■ What you will do:
Lines with the word "current" in them are the ones to copy from the records.

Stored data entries
***

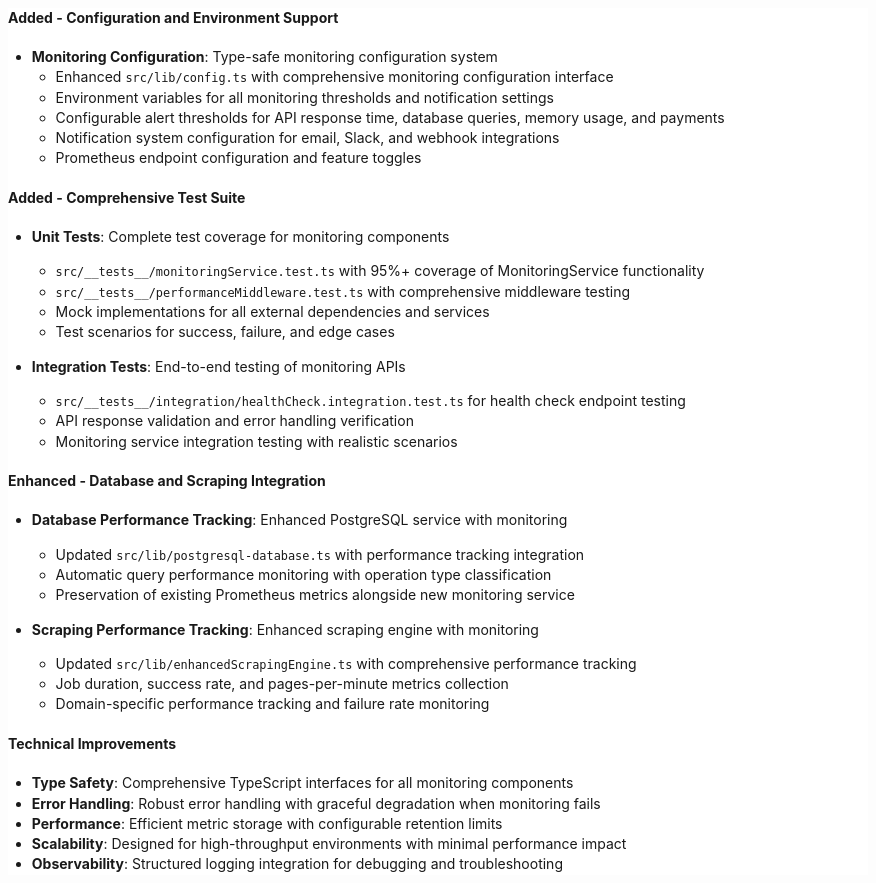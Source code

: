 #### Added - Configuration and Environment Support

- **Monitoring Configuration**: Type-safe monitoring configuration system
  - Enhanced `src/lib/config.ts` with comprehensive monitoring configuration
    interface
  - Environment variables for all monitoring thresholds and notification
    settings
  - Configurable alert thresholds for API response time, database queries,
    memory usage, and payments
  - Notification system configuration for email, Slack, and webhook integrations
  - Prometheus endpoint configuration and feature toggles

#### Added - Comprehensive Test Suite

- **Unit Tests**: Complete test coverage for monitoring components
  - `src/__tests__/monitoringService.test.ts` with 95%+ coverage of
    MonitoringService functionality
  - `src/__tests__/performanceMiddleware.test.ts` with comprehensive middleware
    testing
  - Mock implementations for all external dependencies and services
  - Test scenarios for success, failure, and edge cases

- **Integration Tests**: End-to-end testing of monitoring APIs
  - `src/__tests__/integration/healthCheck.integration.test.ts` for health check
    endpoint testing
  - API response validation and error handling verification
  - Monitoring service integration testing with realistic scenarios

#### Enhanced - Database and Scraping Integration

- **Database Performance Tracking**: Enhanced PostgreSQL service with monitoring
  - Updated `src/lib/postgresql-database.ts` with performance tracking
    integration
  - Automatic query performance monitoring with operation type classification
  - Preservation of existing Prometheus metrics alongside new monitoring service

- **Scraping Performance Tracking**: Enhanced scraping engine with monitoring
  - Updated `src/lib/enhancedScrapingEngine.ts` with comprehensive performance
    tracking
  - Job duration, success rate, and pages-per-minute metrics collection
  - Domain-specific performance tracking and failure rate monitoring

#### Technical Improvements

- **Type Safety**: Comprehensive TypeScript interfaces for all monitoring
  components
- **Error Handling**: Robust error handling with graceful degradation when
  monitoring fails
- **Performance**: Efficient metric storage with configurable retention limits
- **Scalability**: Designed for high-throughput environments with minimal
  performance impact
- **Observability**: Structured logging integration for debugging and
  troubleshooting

***

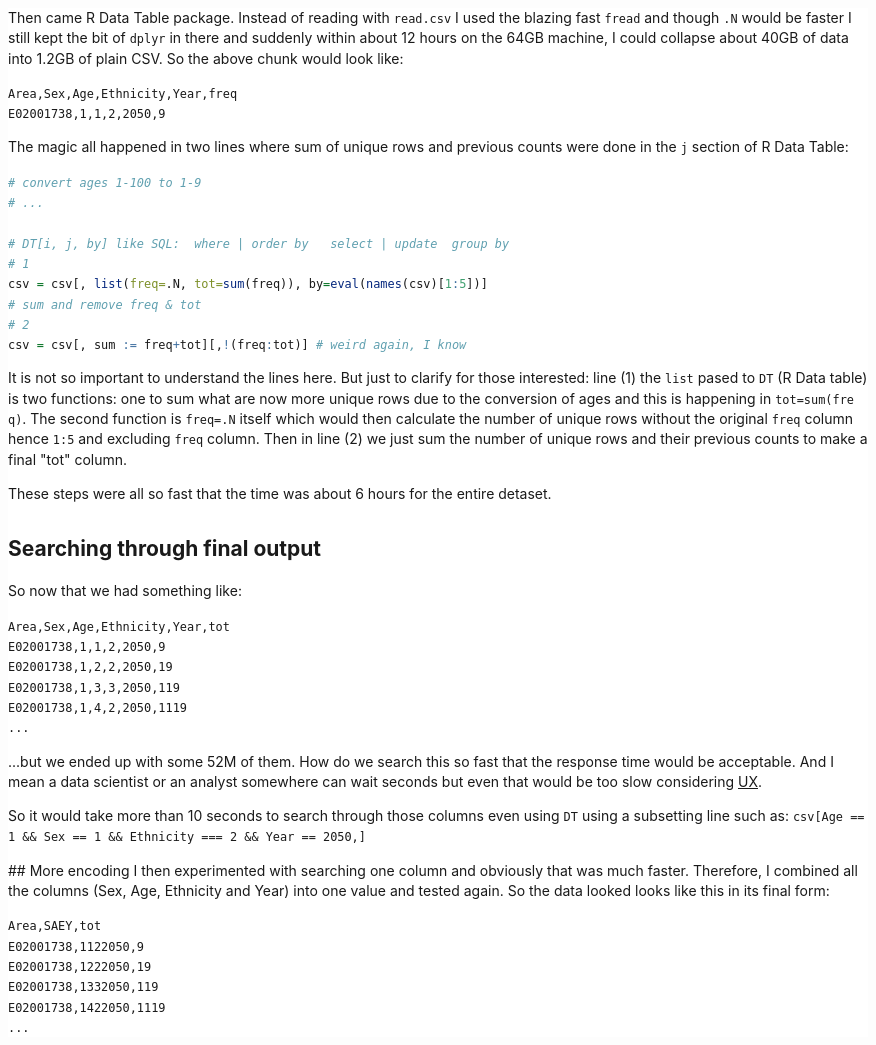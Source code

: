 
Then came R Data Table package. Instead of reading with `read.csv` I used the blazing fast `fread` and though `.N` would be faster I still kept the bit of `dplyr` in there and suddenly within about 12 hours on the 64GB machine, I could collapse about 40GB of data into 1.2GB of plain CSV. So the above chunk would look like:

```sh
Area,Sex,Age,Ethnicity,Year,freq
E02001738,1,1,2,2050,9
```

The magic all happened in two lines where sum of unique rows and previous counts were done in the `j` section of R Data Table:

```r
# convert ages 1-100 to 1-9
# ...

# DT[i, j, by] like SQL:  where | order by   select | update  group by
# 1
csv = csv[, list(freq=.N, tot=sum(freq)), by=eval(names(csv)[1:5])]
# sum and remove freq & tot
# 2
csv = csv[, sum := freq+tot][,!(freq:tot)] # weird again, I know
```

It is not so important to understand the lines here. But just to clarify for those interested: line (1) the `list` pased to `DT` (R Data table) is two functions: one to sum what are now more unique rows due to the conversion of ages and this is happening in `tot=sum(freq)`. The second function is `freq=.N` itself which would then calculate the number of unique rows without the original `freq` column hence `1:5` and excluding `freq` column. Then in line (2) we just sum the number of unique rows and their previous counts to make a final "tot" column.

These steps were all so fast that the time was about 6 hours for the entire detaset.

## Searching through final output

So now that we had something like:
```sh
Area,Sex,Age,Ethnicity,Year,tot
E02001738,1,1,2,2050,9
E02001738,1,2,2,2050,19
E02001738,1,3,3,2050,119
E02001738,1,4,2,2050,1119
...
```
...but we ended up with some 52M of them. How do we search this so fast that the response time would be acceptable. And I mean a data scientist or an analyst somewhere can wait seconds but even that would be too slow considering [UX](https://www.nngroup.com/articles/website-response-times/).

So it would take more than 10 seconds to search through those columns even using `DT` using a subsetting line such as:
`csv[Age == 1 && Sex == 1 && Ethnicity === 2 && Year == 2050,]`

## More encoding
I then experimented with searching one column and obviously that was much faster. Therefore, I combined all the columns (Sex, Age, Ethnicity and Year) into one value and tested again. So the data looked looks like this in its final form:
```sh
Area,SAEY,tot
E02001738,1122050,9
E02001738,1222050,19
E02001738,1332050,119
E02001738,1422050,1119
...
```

***

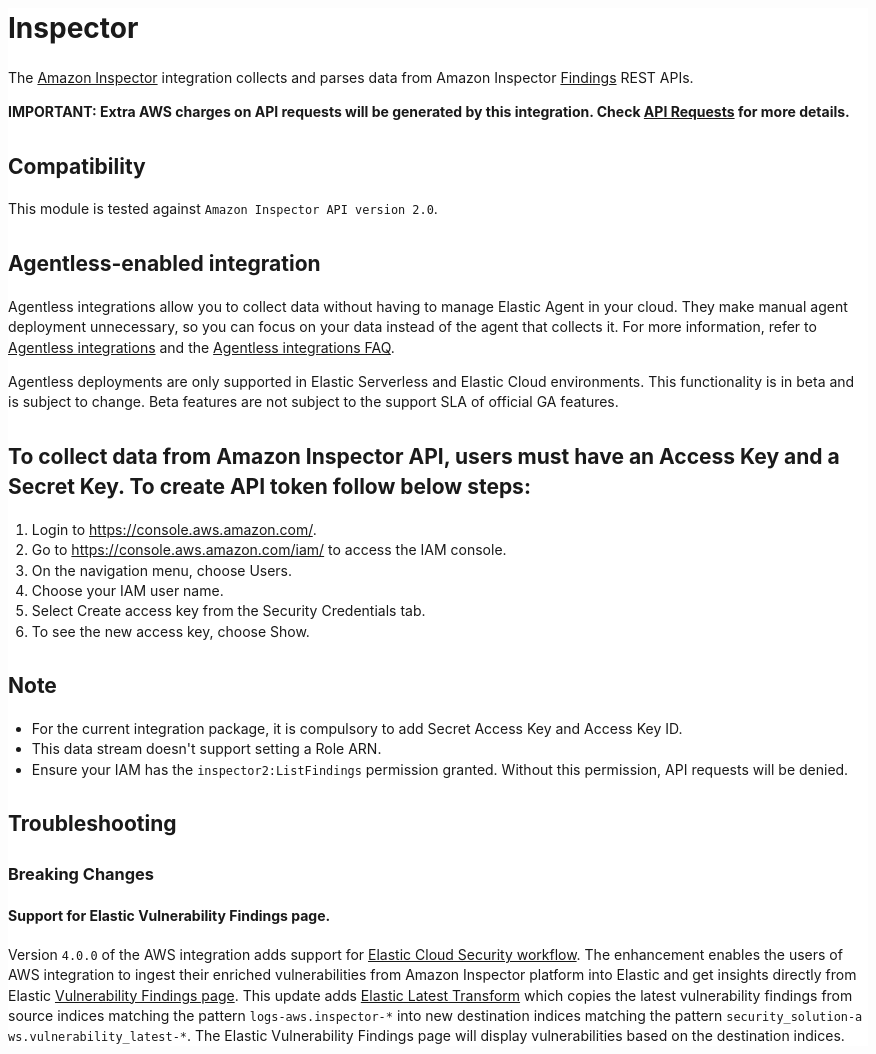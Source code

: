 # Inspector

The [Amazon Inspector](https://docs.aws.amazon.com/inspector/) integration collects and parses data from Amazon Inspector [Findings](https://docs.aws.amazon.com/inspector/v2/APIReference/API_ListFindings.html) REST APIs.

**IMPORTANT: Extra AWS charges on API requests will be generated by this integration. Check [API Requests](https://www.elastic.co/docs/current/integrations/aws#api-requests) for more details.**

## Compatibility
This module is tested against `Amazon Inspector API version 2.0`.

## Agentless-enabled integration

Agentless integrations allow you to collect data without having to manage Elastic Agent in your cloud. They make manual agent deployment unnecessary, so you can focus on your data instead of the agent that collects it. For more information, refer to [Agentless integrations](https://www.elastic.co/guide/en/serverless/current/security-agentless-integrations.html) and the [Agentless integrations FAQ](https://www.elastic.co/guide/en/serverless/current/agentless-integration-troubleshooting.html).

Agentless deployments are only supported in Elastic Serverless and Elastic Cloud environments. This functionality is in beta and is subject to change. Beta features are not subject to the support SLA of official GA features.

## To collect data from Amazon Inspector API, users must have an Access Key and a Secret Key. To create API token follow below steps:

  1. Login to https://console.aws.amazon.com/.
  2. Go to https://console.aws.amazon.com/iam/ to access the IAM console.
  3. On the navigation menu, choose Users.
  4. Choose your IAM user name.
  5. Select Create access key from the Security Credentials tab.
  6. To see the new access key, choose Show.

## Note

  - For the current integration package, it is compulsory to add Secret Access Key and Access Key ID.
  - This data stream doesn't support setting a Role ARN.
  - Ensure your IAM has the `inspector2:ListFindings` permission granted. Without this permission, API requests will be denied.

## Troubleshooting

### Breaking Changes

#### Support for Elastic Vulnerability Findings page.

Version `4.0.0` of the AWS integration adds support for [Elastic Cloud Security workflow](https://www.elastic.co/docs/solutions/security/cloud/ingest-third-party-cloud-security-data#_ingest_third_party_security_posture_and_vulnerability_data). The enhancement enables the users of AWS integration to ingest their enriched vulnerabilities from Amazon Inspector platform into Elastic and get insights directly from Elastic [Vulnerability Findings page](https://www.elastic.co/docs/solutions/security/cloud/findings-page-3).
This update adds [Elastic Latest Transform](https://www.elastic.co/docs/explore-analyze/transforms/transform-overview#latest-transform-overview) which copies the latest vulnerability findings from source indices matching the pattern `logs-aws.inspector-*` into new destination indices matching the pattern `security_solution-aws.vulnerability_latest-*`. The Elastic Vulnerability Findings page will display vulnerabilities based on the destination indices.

***

■ Result below:
**IMPORTANT: Extra AWS charges on API requests will be generated by this integration. Check [API Requests](https://www.elastic.co/docs/current/integrations/aws#api-requests) for more details.**
Agentless integrations allow you to collect data without having to manage Elastic Agent in your cloud. They make manual agent deployment unnecessary, so you can focus on your data instead of the agent that collects it. For more information, refer to [Agentless integrations](https://www.elastic.co/guide/en/serverless/current/security-agentless-integrations.html) and the [Agentless integrations FAQ](https://www.elastic.co/guide/en/serverless/current/agentless-integration-troubleshooting.html).
  - For the current integration package, it is compulsory to add Secret Access Key and Access Key ID.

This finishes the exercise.